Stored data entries
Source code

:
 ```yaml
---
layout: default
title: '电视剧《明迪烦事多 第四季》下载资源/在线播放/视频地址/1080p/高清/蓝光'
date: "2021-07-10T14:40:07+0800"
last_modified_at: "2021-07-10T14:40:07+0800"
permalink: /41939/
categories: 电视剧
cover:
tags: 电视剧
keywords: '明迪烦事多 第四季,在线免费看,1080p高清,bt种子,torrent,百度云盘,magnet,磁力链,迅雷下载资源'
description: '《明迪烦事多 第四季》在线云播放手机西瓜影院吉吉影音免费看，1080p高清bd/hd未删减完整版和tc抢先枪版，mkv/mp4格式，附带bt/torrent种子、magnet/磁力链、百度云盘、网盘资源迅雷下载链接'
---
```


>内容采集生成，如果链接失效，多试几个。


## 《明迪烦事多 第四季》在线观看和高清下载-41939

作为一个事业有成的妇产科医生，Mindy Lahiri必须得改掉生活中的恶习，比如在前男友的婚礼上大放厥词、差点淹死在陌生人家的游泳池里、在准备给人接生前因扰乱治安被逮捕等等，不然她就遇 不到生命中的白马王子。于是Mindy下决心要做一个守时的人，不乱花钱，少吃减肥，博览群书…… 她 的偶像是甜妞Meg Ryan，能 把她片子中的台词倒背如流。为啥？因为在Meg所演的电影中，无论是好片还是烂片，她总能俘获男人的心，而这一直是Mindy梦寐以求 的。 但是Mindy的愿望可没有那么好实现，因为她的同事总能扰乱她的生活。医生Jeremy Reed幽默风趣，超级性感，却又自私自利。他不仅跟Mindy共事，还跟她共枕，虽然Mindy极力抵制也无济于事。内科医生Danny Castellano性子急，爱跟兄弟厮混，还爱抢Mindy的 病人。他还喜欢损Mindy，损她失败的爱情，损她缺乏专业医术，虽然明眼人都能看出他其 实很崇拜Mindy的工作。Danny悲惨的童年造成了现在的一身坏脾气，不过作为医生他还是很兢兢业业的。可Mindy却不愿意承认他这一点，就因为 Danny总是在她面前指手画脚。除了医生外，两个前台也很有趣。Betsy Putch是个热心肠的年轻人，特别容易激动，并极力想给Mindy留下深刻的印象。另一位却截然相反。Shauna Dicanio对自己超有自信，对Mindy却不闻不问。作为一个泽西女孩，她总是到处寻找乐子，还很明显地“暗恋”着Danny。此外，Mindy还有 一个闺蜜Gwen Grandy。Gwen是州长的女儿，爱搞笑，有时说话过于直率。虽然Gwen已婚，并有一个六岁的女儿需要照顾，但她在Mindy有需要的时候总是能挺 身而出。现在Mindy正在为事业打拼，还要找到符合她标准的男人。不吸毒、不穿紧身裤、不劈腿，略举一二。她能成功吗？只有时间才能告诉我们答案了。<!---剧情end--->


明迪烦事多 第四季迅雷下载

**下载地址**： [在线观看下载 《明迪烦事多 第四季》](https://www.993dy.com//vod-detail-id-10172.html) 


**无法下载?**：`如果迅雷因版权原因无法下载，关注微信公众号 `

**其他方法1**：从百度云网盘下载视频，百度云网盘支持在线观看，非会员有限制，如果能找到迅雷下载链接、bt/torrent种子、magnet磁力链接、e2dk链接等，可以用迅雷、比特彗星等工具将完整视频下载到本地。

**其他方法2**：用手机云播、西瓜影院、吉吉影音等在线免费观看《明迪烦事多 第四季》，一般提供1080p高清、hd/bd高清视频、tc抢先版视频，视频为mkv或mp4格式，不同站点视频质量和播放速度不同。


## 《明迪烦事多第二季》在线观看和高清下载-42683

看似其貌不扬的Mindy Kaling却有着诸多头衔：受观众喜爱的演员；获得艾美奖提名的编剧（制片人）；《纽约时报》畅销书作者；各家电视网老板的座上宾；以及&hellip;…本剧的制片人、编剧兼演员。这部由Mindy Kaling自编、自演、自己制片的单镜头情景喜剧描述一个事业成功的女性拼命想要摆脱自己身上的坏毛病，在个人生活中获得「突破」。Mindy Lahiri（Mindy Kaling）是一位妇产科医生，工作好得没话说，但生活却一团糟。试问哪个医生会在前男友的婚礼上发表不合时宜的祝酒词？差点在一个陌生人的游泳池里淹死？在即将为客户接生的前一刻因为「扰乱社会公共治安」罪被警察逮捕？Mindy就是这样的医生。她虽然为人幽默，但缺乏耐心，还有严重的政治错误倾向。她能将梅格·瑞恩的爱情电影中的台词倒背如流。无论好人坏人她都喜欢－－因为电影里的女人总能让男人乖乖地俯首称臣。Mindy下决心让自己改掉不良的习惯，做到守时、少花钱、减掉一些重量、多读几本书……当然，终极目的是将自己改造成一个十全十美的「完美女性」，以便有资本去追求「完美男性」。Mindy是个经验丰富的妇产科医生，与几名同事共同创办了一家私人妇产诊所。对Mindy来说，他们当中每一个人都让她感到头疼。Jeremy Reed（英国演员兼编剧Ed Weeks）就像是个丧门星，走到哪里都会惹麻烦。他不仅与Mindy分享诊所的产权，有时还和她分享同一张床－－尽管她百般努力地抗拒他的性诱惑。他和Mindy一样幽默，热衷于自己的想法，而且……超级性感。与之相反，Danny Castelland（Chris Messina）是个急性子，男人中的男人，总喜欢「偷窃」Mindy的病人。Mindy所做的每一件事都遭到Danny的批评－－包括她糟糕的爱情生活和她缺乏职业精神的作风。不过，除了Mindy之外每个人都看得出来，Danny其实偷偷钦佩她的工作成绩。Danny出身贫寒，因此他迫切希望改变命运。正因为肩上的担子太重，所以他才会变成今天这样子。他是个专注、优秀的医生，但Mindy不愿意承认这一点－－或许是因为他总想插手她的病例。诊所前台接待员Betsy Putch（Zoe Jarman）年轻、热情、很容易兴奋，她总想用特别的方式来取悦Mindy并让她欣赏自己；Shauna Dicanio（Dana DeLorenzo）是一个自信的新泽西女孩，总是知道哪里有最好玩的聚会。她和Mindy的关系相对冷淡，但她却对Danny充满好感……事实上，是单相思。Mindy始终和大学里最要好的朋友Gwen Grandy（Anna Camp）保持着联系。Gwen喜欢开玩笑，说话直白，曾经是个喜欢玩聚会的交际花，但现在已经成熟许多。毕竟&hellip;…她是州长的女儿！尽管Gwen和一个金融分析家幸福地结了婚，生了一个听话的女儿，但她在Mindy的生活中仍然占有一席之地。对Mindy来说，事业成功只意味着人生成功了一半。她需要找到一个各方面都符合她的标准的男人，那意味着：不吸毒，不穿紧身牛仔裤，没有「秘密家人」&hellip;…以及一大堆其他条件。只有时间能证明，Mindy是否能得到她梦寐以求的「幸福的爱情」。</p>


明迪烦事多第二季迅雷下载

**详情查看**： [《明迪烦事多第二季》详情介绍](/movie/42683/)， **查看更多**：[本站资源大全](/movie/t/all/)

• Exercise requirements: If a line in the entries contains the word "百度云盘", copy that line out.

• Answer for this exercise:
keywords: '明迪烦事多 第四季,在线免费看,1080p高清,bt种子,torrent,百度云盘,magnet,磁力链,迅雷下载资源'
description: '《明迪烦事多 第四季》在线云播放手机西瓜影院吉吉影音免费看，1080p高清bd/hd未删减完整版和tc抢先枪版，mkv/mp4格式，附带bt/torrent种子、magnet/磁力链、百度云盘、网盘资源迅雷下载链接'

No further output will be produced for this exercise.